For a student who falls behind in literacy, there can be a cascading effect on all other subjects. After all, if reading is a challenge, so it goes for all other topics – such as social studies and science – that rely on the assumption the student knows how to read. The end result is that the student’s academic trajectory plummets, with possible lifelong negative consequences.

Traditionally, educators turn to interventions – usually one-on-one work designed to mitigate the student’s literacy deficiency. But Craig Barnum, the chief information officer for the Cedar Rapids Community School District and a freelance consultant, says there is a better way.

Craig Barnum
Craig Barnum

“With interventions, we are not focusing on their strengths, we are focusing on their weaknesses,” he said. “The real conversation we need to have is how to actively figure out what kids’ strengths and interests are, and then matching those to our instructional activities. Even the most skill-deficient kids can find their way to success with that approach.”

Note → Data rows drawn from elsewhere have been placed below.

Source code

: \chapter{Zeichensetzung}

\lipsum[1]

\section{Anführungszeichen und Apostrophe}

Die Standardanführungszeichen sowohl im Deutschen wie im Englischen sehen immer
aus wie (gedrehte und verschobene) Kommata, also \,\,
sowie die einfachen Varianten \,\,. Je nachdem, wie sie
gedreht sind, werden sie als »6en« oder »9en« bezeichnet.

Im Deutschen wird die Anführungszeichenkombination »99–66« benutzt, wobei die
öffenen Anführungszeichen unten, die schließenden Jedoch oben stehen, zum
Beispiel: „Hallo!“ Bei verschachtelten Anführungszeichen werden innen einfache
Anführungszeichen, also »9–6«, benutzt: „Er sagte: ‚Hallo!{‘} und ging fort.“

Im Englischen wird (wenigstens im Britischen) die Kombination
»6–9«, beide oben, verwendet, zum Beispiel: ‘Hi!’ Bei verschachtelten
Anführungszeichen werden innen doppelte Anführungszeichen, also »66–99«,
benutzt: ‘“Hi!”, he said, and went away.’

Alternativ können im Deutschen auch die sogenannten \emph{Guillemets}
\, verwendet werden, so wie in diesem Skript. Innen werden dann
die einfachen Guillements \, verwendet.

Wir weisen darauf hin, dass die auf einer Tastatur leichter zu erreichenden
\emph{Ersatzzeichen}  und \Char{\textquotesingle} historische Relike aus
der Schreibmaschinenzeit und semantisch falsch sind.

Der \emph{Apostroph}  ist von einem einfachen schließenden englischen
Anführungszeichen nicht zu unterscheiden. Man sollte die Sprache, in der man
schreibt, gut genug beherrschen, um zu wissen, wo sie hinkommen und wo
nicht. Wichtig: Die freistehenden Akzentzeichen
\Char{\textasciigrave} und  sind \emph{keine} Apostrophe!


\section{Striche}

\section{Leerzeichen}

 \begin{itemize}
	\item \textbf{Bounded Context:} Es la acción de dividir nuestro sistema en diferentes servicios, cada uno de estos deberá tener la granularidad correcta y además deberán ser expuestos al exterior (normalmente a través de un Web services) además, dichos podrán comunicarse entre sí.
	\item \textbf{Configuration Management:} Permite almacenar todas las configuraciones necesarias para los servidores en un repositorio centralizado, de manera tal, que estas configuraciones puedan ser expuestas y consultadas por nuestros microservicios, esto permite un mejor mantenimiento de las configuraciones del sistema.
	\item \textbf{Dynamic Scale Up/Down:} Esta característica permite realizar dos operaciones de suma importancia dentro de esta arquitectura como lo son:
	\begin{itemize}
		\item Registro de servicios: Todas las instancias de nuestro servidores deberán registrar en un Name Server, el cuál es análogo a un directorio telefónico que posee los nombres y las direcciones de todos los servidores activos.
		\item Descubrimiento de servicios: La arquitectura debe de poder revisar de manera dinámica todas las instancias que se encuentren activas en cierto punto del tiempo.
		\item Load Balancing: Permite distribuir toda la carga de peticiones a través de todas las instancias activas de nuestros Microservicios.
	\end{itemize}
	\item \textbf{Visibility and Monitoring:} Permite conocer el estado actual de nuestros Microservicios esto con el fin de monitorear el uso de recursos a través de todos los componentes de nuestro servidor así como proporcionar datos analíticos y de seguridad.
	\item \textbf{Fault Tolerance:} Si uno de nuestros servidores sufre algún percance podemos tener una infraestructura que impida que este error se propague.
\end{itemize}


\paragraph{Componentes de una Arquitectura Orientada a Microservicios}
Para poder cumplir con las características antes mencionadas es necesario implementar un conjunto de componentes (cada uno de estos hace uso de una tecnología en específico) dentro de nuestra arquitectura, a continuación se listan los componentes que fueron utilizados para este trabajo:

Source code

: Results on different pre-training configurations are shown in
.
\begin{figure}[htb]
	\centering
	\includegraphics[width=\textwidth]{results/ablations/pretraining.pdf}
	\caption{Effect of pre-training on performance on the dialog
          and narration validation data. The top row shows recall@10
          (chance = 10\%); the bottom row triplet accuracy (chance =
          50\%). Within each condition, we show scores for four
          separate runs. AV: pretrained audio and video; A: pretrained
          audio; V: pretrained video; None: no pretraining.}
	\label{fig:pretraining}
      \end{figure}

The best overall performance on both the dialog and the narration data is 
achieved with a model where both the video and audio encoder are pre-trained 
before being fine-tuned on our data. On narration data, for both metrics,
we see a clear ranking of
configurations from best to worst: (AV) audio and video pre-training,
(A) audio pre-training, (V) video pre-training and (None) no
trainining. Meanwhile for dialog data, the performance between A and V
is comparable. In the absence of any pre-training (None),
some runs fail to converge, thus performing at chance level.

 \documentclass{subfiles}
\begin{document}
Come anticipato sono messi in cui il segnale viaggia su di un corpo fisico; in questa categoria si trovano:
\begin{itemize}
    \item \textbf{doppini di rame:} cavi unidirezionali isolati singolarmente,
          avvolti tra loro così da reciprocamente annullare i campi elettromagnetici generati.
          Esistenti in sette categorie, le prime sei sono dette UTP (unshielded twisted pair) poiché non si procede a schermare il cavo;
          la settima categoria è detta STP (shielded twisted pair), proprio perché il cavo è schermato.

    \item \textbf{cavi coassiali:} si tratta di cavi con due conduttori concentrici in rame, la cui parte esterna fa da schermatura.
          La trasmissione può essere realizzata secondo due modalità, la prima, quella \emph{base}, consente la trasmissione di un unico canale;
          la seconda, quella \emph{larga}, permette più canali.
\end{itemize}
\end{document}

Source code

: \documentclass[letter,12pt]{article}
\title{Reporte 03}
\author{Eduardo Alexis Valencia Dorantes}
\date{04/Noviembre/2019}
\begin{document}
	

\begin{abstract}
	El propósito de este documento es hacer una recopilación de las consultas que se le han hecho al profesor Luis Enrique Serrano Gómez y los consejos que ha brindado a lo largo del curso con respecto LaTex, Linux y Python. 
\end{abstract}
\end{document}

His solution is providing digital accessibility tools for all students. Essentially, by providing those tools – such as speech-to-text applications or screen readers – they enable students with reading difficulties to keep up academically with their peers on all subjects.

For Barnum, it’s personal.

“I didn’t learn to read until I was about in seventh grade,” he said. “I’m dyslexic. What I had going for me was my mom who was a teacher, but more so than that, she understood that I needed to be exposed to grade-level content. I had the skill level of a 6-year-old, but to keep my interest, I needed to receive content that would interest the 12-year-old me.

“Once she found my interest, I essentially taught myself to read.”

That interest, Barnum said, was science fiction and fantasy stories. By the time he was in eighth grade, he was reading on his own.

The problem with today’s interventions, he said, is that “we are reinforcing in skill-deficient students that ‘I’m not good enough, I am not smart.’ That will put us behind the eight ball every time. It’s not the teacher’s fault, but the practice is systemic in education.”

Incorporating digital accessibility tools into the classroom is a game changer.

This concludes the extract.